Philadelphia – The Vet (My parents surprised me on my birthday in May with scheduled doubleheader tickets against the Expos. I remember the man sitting in front of us smoking a cigar.) I returned many times. In fact, before our daughter was born, my wife and I enjoyed a weekend ticket plan. We’d fill in the gaps using my press credentials.

When I was even younger, I saw one Sunday game against the Giants at Connie Mack Stadium on a bus trip with relatives.

And, Citizens Bank Park. Much more fan friendly than The Vet.

Baltimore – Memorial Stadium. I recall attending a Monday Night Baseball telecast game where the A’s wore their yellow and green uniforms and the Orioles wore their orange tops.
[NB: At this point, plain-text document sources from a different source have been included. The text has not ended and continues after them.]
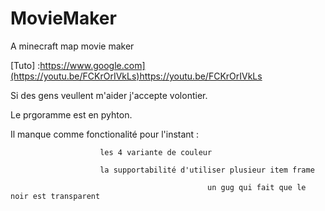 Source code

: # MovieMaker
A minecraft map movie maker

[Tuto] :https://www.google.com](https://youtu.be/FCKrOrIVkLs)https://youtu.be/FCKrOrIVkLs

Si des gens veullent m'aider j'accepte volontier.

Le prgoramme est en pyhton.

Il manque comme fonctionalité pour l'instant :  

						les 4 variante de couleur

						la supportabilité d'utiliser plusieur item frame
			
                                                un gug qui fait que le noir est transparent
                                                
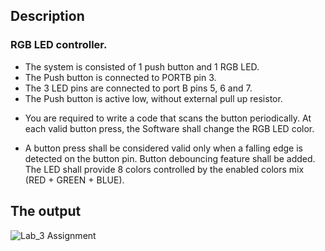 ## Description

### RGB LED controller.

- The system is consisted of 1 push button and 1 RGB LED. 
- The Push button is connected to PORTB pin 3.
- The 3 LED pins are connected to port B pins 5, 6 and 7. 
- The Push button is active low, without external pull up resistor.

* You are required to write a code that scans the button periodically. At each valid button press, the Software shall change the RGB LED color.

* A button press shall be considered valid only when a falling edge is detected on the button pin. Button debouncing feature shall be added. The LED shall provide 8 colors controlled by the enabled colors mix (RED + GREEN + BLUE).


## The output

![Lab_3 Assignment](https://user-images.githubusercontent.com/61361818/171973654-48a1a93e-af30-4988-9542-94302ec2ea29.gif)

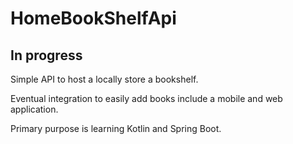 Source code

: # HomeBookShelfApi

## In progress

Simple API to host a locally store a bookshelf.

Eventual integration to easily add books include a mobile and web application. 

Primary purpose is learning Kotlin and Spring Boot.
And, Camden Yards – one of my favorite ballparks. It’s still a fun destination and as close to my home as Philly, without the horrendous traffic.

Washington, DC – Nationals Park is fun with lots of good food options. I recommend taking a bus trip or take the train to a day game. Trains only run until 11 PM, so you may have to miss an exciting ending or get stranded.
And RFK, the Nats’ home before the new park was ready.

Pittsburgh – PNC Park is my current favorite. There’s something very special about the rivers, the Clemente Bridge and the cityscape surrounding this gem.

New York – Yankee Stadium (the former), Shea Stadium and Citi Field. My wife and I enjoyed a burger and a beer across the street from Yankee Stadium. We also saw an Old Timers’ Game there.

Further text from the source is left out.